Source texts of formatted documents
========
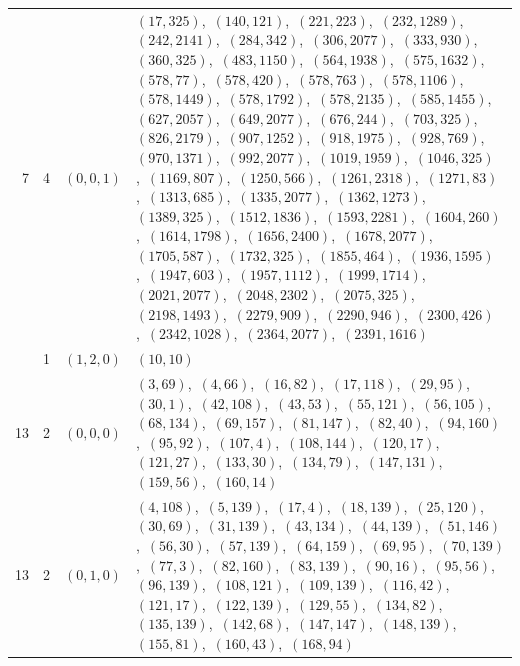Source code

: \documentclass[11pt]{article}
\begin{document}
\begin{longtable}{@{}rrl>{\raggedright\arraybackslash}p{}@{}}
7 & 4 & $(0,0,1)$ & $(17,325)$,\allowbreak\ $(140,121)$,\allowbreak\ $(221,223)$,\allowbreak\ $(232,1289)$,\allowbreak\ $(242,2141)$,\allowbreak\ $(284,342)$,\allowbreak\ $(306,2077)$,\allowbreak\ $(333,930)$,\allowbreak\ $(360,325)$,\allowbreak\ $(483,1150)$,\allowbreak\ $(564,1938)$,\allowbreak\ $(575,1632)$,\allowbreak\ $(578,77)$,\allowbreak\ $(578,420)$,\allowbreak\ $(578,763)$,\allowbreak\ $(578,1106)$,\allowbreak\ $(578,1449)$,\allowbreak\ $(578,1792)$,\allowbreak\ $(578,2135)$,\allowbreak\ $(585,1455)$,\allowbreak\ $(627,2057)$,\allowbreak\ $(649,2077)$,\allowbreak\ $(676,244)$,\allowbreak\ $(703,325)$,\allowbreak\ $(826,2179)$,\allowbreak\ $(907,1252)$,\allowbreak\ $(918,1975)$,\allowbreak\ $(928,769)$,\allowbreak\ $(970,1371)$,\allowbreak\ $(992,2077)$,\allowbreak\ $(1019,1959)$,\allowbreak\ $(1046,325)$,\allowbreak\ $(1169,807)$,\allowbreak\ $(1250,566)$,\allowbreak\ $(1261,2318)$,\allowbreak\ $(1271,83)$,\allowbreak\ $(1313,685)$,\allowbreak\ $(1335,2077)$,\allowbreak\ $(1362,1273)$,\allowbreak\ $(1389,325)$,\allowbreak\ $(1512,1836)$,\allowbreak\ $(1593,2281)$,\allowbreak\ $(1604,260)$,\allowbreak\ $(1614,1798)$,\allowbreak\ $(1656,2400)$,\allowbreak\ $(1678,2077)$,\allowbreak\ $(1705,587)$,\allowbreak\ $(1732,325)$,\allowbreak\ $(1855,464)$,\allowbreak\ $(1936,1595)$,\allowbreak\ $(1947,603)$,\allowbreak\ $(1957,1112)$,\allowbreak\ $(1999,1714)$,\allowbreak\ $(2021,2077)$,\allowbreak\ $(2048,2302)$,\allowbreak\ $(2075,325)$,\allowbreak\ $(2198,1493)$,\allowbreak\ $(2279,909)$,\allowbreak\ $(2290,946)$,\allowbreak\ $(2300,426)$,\allowbreak\ $(2342,1028)$,\allowbreak\ $(2364,2077)$,\allowbreak\ $(2391,1616)$\\
\addlinespace[3pt]
13 & 1 & $(1,2,0)$ & $(10,10)$\\
13 & 2 & $(0,0,0)$ & $(3,69)$,\allowbreak\ $(4,66)$,\allowbreak\ $(16,82)$,\allowbreak\ $(17,118)$,\allowbreak\ $(29,95)$,\allowbreak\ $(30,1)$,\allowbreak\ $(42,108)$,\allowbreak\ $(43,53)$,\allowbreak\ $(55,121)$,\allowbreak\ $(56,105)$,\allowbreak\ $(68,134)$,\allowbreak\ $(69,157)$,\allowbreak\ $(81,147)$,\allowbreak\ $(82,40)$,\allowbreak\ $(94,160)$,\allowbreak\ $(95,92)$,\allowbreak\ $(107,4)$,\allowbreak\ $(108,144)$,\allowbreak\ $(120,17)$,\allowbreak\ $(121,27)$,\allowbreak\ $(133,30)$,\allowbreak\ $(134,79)$,\allowbreak\ $(147,131)$,\allowbreak\ $(159,56)$,\allowbreak\ $(160,14)$\\
13 & 2 & $(0,1,0)$ & $(4,108)$,\allowbreak\ $(5,139)$,\allowbreak\ $(17,4)$,\allowbreak\ $(18,139)$,\allowbreak\ $(25,120)$,\allowbreak\ $(30,69)$,\allowbreak\ $(31,139)$,\allowbreak\ $(43,134)$,\allowbreak\ $(44,139)$,\allowbreak\ $(51,146)$,\allowbreak\ $(56,30)$,\allowbreak\ $(57,139)$,\allowbreak\ $(64,159)$,\allowbreak\ $(69,95)$,\allowbreak\ $(70,139)$,\allowbreak\ $(77,3)$,\allowbreak\ $(82,160)$,\allowbreak\ $(83,139)$,\allowbreak\ $(90,16)$,\allowbreak\ $(95,56)$,\allowbreak\ $(96,139)$,\allowbreak\ $(108,121)$,\allowbreak\ $(109,139)$,\allowbreak\ $(116,42)$,\allowbreak\ $(121,17)$,\allowbreak\ $(122,139)$,\allowbreak\ $(129,55)$,\allowbreak\ $(134,82)$,\allowbreak\ $(135,139)$,\allowbreak\ $(142,68)$,\allowbreak\ $(147,147)$,\allowbreak\ $(148,139)$,\allowbreak\ $(155,81)$,\allowbreak\ $(160,43)$,\allowbreak\ $(168,94)$\\

\end{longtable}
\end{document}
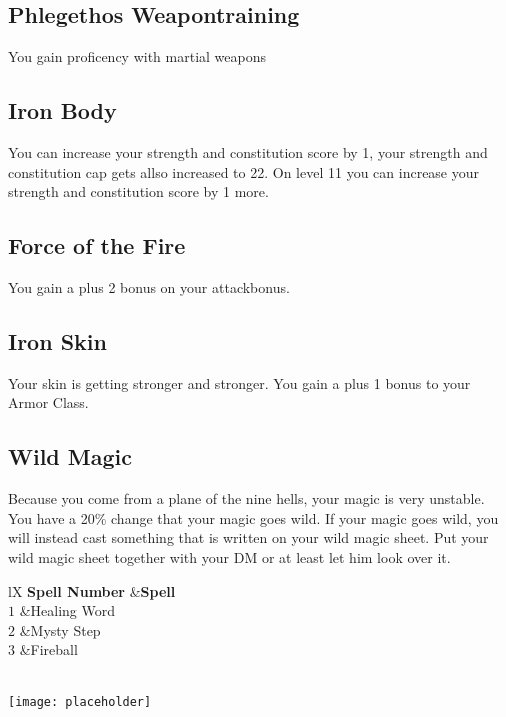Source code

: \documentclass[a4paper,10pt,twoside,twocolumn]{dndbook} %
\begin{document}
	\subsection{Phlegethos Weapontraining}
	You gain proficency with martial weapons
	\subsection{Iron Body}
	You can increase your strength and constitution score by 1, your strength and constitution cap gets allso increased to 22.\linebreak
	On level 11 you can increase your strength and constitution score by 1 more.
	\subsection{Force of the Fire}
	You gain a plus 2 bonus on your attackbonus.
	\subsection{Iron Skin}
	Your skin is getting stronger and stronger. You gain a plus 1 bonus to your Armor Class.
	\subsection{Wild Magic}
	Because you come from a plane of the nine hells, your magic is very unstable. You have a 20\% change that your magic goes wild. If your magic goes wild, you will instead cast something that is written on your wild magic sheet. Put your wild magic sheet together with your DM or at least let him look over it.
	
	\begin{DndTable}[header=Spells]{lX}
		\textbf{Spell Number}	&\textbf{Spell}\\
		$1$						&Healing Word\\
		$2$						&Mysty Step\\
		$3$						&Fireball\\
	\end{DndTable}
	\vspace{2cm}\\\hspace*{2cm}\texttt{[image: placeholder]}
\end{document}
========
Instructions to follow ▸ The task calls for repeating each line above exactly while excluding the pictures.

Response to the exercise ▸
Source code

: \documentclass[11pt]{article}
\begin{document}
\begin{longtable}{@{}rrl>{\raggedright\arraybackslash}p{}@{}}
7 & 4 & $(0,0,1)$ & $(17,325)$,\allowbreak\ $(140,121)$,\allowbreak\ $(221,223)$,\allowbreak\ $(232,1289)$,\allowbreak\ $(242,2141)$,\allowbreak\ $(284,342)$,\allowbreak\ $(306,2077)$,\allowbreak\ $(333,930)$,\allowbreak\ $(360,325)$,\allowbreak\ $(483,1150)$,\allowbreak\ $(564,1938)$,\allowbreak\ $(575,1632)$,\allowbreak\ $(578,77)$,\allowbreak\ $(578,420)$,\allowbreak\ $(578,763)$,\allowbreak\ $(578,1106)$,\allowbreak\ $(578,1449)$,\allowbreak\ $(578,1792)$,\allowbreak\ $(578,2135)$,\allowbreak\ $(585,1455)$,\allowbreak\ $(627,2057)$,\allowbreak\ $(649,2077)$,\allowbreak\ $(676,244)$,\allowbreak\ $(703,325)$,\allowbreak\ $(826,2179)$,\allowbreak\ $(907,1252)$,\allowbreak\ $(918,1975)$,\allowbreak\ $(928,769)$,\allowbreak\ $(970,1371)$,\allowbreak\ $(992,2077)$,\allowbreak\ $(1019,1959)$,\allowbreak\ $(1046,325)$,\allowbreak\ $(1169,807)$,\allowbreak\ $(1250,566)$,\allowbreak\ $(1261,2318)$,\allowbreak\ $(1271,83)$,\allowbreak\ $(1313,685)$,\allowbreak\ $(1335,2077)$,\allowbreak\ $(1362,1273)$,\allowbreak\ $(1389,325)$,\allowbreak\ $(1512,1836)$,\allowbreak\ $(1593,2281)$,\allowbreak\ $(1604,260)$,\allowbreak\ $(1614,1798)$,\allowbreak\ $(1656,2400)$,\allowbreak\ $(1678,2077)$,\allowbreak\ $(1705,587)$,\allowbreak\ $(1732,325)$,\allowbreak\ $(1855,464)$,\allowbreak\ $(1936,1595)$,\allowbreak\ $(1947,603)$,\allowbreak\ $(1957,1112)$,\allowbreak\ $(1999,1714)$,\allowbreak\ $(2021,2077)$,\allowbreak\ $(2048,2302)$,\allowbreak\ $(2075,325)$,\allowbreak\ $(2198,1493)$,\allowbreak\ $(2279,909)$,\allowbreak\ $(2290,946)$,\allowbreak\ $(2300,426)$,\allowbreak\ $(2342,1028)$,\allowbreak\ $(2364,2077)$,\allowbreak\ $(2391,1616)$\\
\addlinespace[3pt]
13 & 1 & $(1,2,0)$ & $(10,10)$\\
13 & 2 & $(0,0,0)$ & $(3,69)$,\allowbreak\ $(4,66)$,\allowbreak\ $(16,82)$,\allowbreak\ $(17,118)$,\allowbreak\ $(29,95)$,\allowbreak\ $(30,1)$,\allowbreak\ $(42,108)$,\allowbreak\ $(43,53)$,\allowbreak\ $(55,121)$,\allowbreak\ $(56,105)$,\allowbreak\ $(68,134)$,\allowbreak\ $(69,157)$,\allowbreak\ $(81,147)$,\allowbreak\ $(82,40)$,\allowbreak\ $(94,160)$,\allowbreak\ $(95,92)$,\allowbreak\ $(107,4)$,\allowbreak\ $(108,144)$,\allowbreak\ $(120,17)$,\allowbreak\ $(121,27)$,\allowbreak\ $(133,30)$,\allowbreak\ $(134,79)$,\allowbreak\ $(147,131)$,\allowbreak\ $(159,56)$,\allowbreak\ $(160,14)$\\
13 & 2 & $(0,1,0)$ & $(4,108)$,\allowbreak\ $(5,139)$,\allowbreak\ $(17,4)$,\allowbreak\ $(18,139)$,\allowbreak\ $(25,120)$,\allowbreak\ $(30,69)$,\allowbreak\ $(31,139)$,\allowbreak\ $(43,134)$,\allowbreak\ $(44,139)$,\allowbreak\ $(51,146)$,\allowbreak\ $(56,30)$,\allowbreak\ $(57,139)$,\allowbreak\ $(64,159)$,\allowbreak\ $(69,95)$,\allowbreak\ $(70,139)$,\allowbreak\ $(77,3)$,\allowbreak\ $(82,160)$,\allowbreak\ $(83,139)$,\allowbreak\ $(90,16)$,\allowbreak\ $(95,56)$,\allowbreak\ $(96,139)$,\allowbreak\ $(108,121)$,\allowbreak\ $(109,139)$,\allowbreak\ $(116,42)$,\allowbreak\ $(121,17)$,\allowbreak\ $(122,139)$,\allowbreak\ $(129,55)$,\allowbreak\ $(134,82)$,\allowbreak\ $(135,139)$,\allowbreak\ $(142,68)$,\allowbreak\ $(147,147)$,\allowbreak\ $(148,139)$,\allowbreak\ $(155,81)$,\allowbreak\ $(160,43)$,\allowbreak\ $(168,94)$\\

\end{longtable}
\end{document}
Source code

: \documentclass[a4paper,10pt,twoside,twocolumn]{dndbook} %
\begin{document}
	\subsection{Phlegethos Weapontraining}
	You gain proficency with martial weapons
	\subsection{Iron Body}
	You can increase your strength and constitution score by 1, your strength and constitution cap gets allso increased to 22.\linebreak
	On level 11 you can increase your strength and constitution score by 1 more.
	\subsection{Force of the Fire}
	You gain a plus 2 bonus on your attackbonus.
	\subsection{Iron Skin}
	Your skin is getting stronger and stronger. You gain a plus 1 bonus to your Armor Class.
	\subsection{Wild Magic}
	Because you come from a plane of the nine hells, your magic is very unstable. You have a 20\% change that your magic goes wild. If your magic goes wild, you will instead cast something that is written on your wild magic sheet. Put your wild magic sheet together with your DM or at least let him look over it.
	
	\begin{DndTable}[header=Spells]{lX}
		\textbf{Spell Number}	&\textbf{Spell}\\
		$1$						&Healing Word\\
		$2$						&Mysty Step\\
		$3$						&Fireball\\
	\end{DndTable}
	\vspace{2cm}\\\hspace*{2cm}\texttt{[image: placeholder]}
\end{document}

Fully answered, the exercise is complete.